No time to waste and, fortunately, it’s a bit slower than usual tonight.

* I admit it, a lot of the financial/stock market terminology used in Carl Icahn’s letter to Lionsgate stockholders, as carried by Nikki Finke and summarized by THR, eludes me. However, the gist seems to be that it’s all out war now.

* I was out covering the red carpet at the Mike Nichols AFI tribute last night — you’ll be seeing something about it here closer to when the show will actually air in a couple of weeks. Although I had the opportunity to speak very briefly with some genuinely great people, I was a bit disappointed there was no opportunity to watch the presentation on CCTV while I was there. Still, looks like the show that’ll air on TV Land should be something.

George Segal and Elizabeth Taylor in

* As an English major and someone who has actually read Cervantes, Joel Silver’s apparent approach to “Don Quixote” — which is not to be confused with Terry Gilliam’s ever-dicey “The Man Who Killed Don Quixote” — makes me want to slash my wrists just a little.

* Some better news, also from the Playlist, which is that uninhobbited Guillermo del Toro is going back to his vampiric roots and doing a Van Helsing film that will, it safe to say, be much better than the last one, if it ever happens.

* Speaking of good directors who could use a gig, the Vulture claims that Sam Raimi has been offered the gig on the “Wizard of Oz” prequel, “Oz, the Great and Powerful.” I’ve no idea if it’s true, of course, but I’m reasonably sure he’d do a better and more imaginative job than either Sam Mendes or Adam Shankman, which is not really a knock on them.

* Re: talk of a “Taken” sequel.
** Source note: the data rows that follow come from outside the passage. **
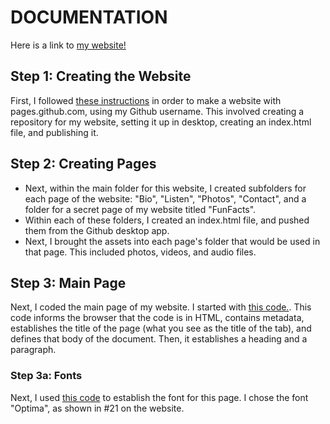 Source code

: # DOCUMENTATION

Here is a link to [my website!](https://claire-mayfield.github.io/)

## Step 1: Creating the Website
First, I followed [these instructions](https://pages.github.com/) in order to make a website with pages.github.com, using my Github username. This involved creating a repository for my website, setting it up in desktop, creating an index.html file, and publishing it. 

## Step 2: Creating Pages
- Next, within the main folder for this website, I created subfolders for each page of the website: "Bio", "Listen", "Photos", "Contact", and a folder for a secret page of my website titled "FunFacts".
- Within each of these folders, I created an index.html file, and pushed them from the Github desktop app. 
- Next, I brought the assets into each page's folder that would be used in that page. This included photos, videos, and audio files. 

## Step 3: Main Page
Next, I coded the main page of my website. I started with [this code.](https://www.w3schools.com/html/tryit.asp?filename=tryhtml_default). This code informs the browser that the code is in HTML, contains metadata, establishes the title of the page (what you see as the title of the tab), and defines that body of the document. Then, it establishes a heading and a paragraph.

### Step 3a: Fonts
Next, I used [this code](https://blog.hubspot.com/website/web-safe-html-css-fonts) to establish the font for this page. I chose the font "Optima", as shown in #21 on the website.   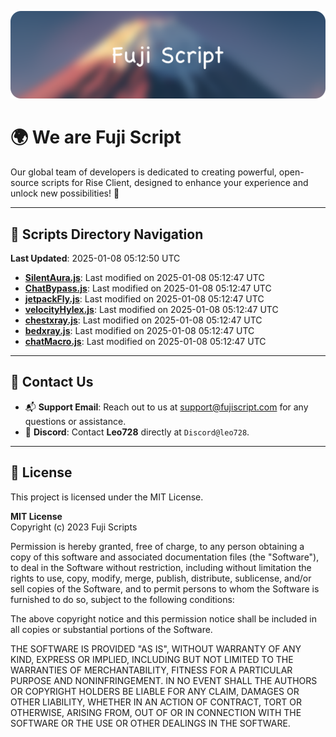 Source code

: ![Banner](.github/b.webp)

# 🌍 **We are Fuji Script**

Our global team of developers is dedicated to creating powerful, open-source scripts for Rise Client, designed to enhance your experience and unlock new possibilities! 🌟

---
<!-- SCRIPTS_NAVIGATION_START -->
## 📂 **Scripts Directory Navigation**

**Last Updated**: 2025-01-08 05:12:50 UTC

- **[SilentAura.js](scripts/SilentAura.js)**: Last modified on 2025-01-08 05:12:47 UTC
- **[ChatBypass.js](scripts/ChatBypass.js)**: Last modified on 2025-01-08 05:12:47 UTC
- **[jetpackFly.js](scripts/jetpackFly.js)**: Last modified on 2025-01-08 05:12:47 UTC
- **[velocityHylex.js](scripts/velocityHylex.js)**: Last modified on 2025-01-08 05:12:47 UTC
- **[chestxray.js](scripts/chestxray.js)**: Last modified on 2025-01-08 05:12:47 UTC
- **[bedxray.js](scripts/bedxray.js)**: Last modified on 2025-01-08 05:12:47 UTC
- **[chatMacro.js](scripts/chatMacro.js)**: Last modified on 2025-01-08 05:12:47 UTC

<!-- SCRIPTS_NAVIGATION_END -->

---

## 💬 **Contact Us**  
- 📬 **Support Email**: Reach out to us at [support@fujiscript.com](mailto:support@fujiscript.com) for any questions or assistance.  
- 💬 **Discord**: Contact **Leo728** directly at `Discord@leo728`.

---

## 📜 **License**

This project is licensed under the MIT License.  

**MIT License**  
Copyright (c) 2023 Fuji Scripts  

Permission is hereby granted, free of charge, to any person obtaining a copy of this software and associated documentation files (the "Software"), to deal in the Software without restriction, including without limitation the rights to use, copy, modify, merge, publish, distribute, sublicense, and/or sell copies of the Software, and to permit persons to whom the Software is furnished to do so, subject to the following conditions:  

The above copyright notice and this permission notice shall be included in all copies or substantial portions of the Software.  

THE SOFTWARE IS PROVIDED "AS IS", WITHOUT WARRANTY OF ANY KIND, EXPRESS OR IMPLIED, INCLUDING BUT NOT LIMITED TO THE WARRANTIES OF MERCHANTABILITY, FITNESS FOR A PARTICULAR PURPOSE AND NONINFRINGEMENT. IN NO EVENT SHALL THE AUTHORS OR COPYRIGHT HOLDERS BE LIABLE FOR ANY CLAIM, DAMAGES OR OTHER LIABILITY, WHETHER IN AN ACTION OF CONTRACT, TORT OR OTHERWISE, ARISING FROM, OUT OF OR IN CONNECTION WITH THE SOFTWARE OR THE USE OR OTHER DEALINGS IN THE SOFTWARE.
I know the movie did well, but I have a feeling that Liam Neeson just wants to keep working right now.

* Jim Emerson examines the notion of the movies that killed the movies, in the sense that sometimes the success of a particular film, or a type of film, you personally dislike a great deal can make a person actually loose interest in all films that come after, to some degree or another. For Francois Truffuat, it was 1962’s “Dr. No.” Yes, the first James Bond flick. Of course, his own career was really just still starting.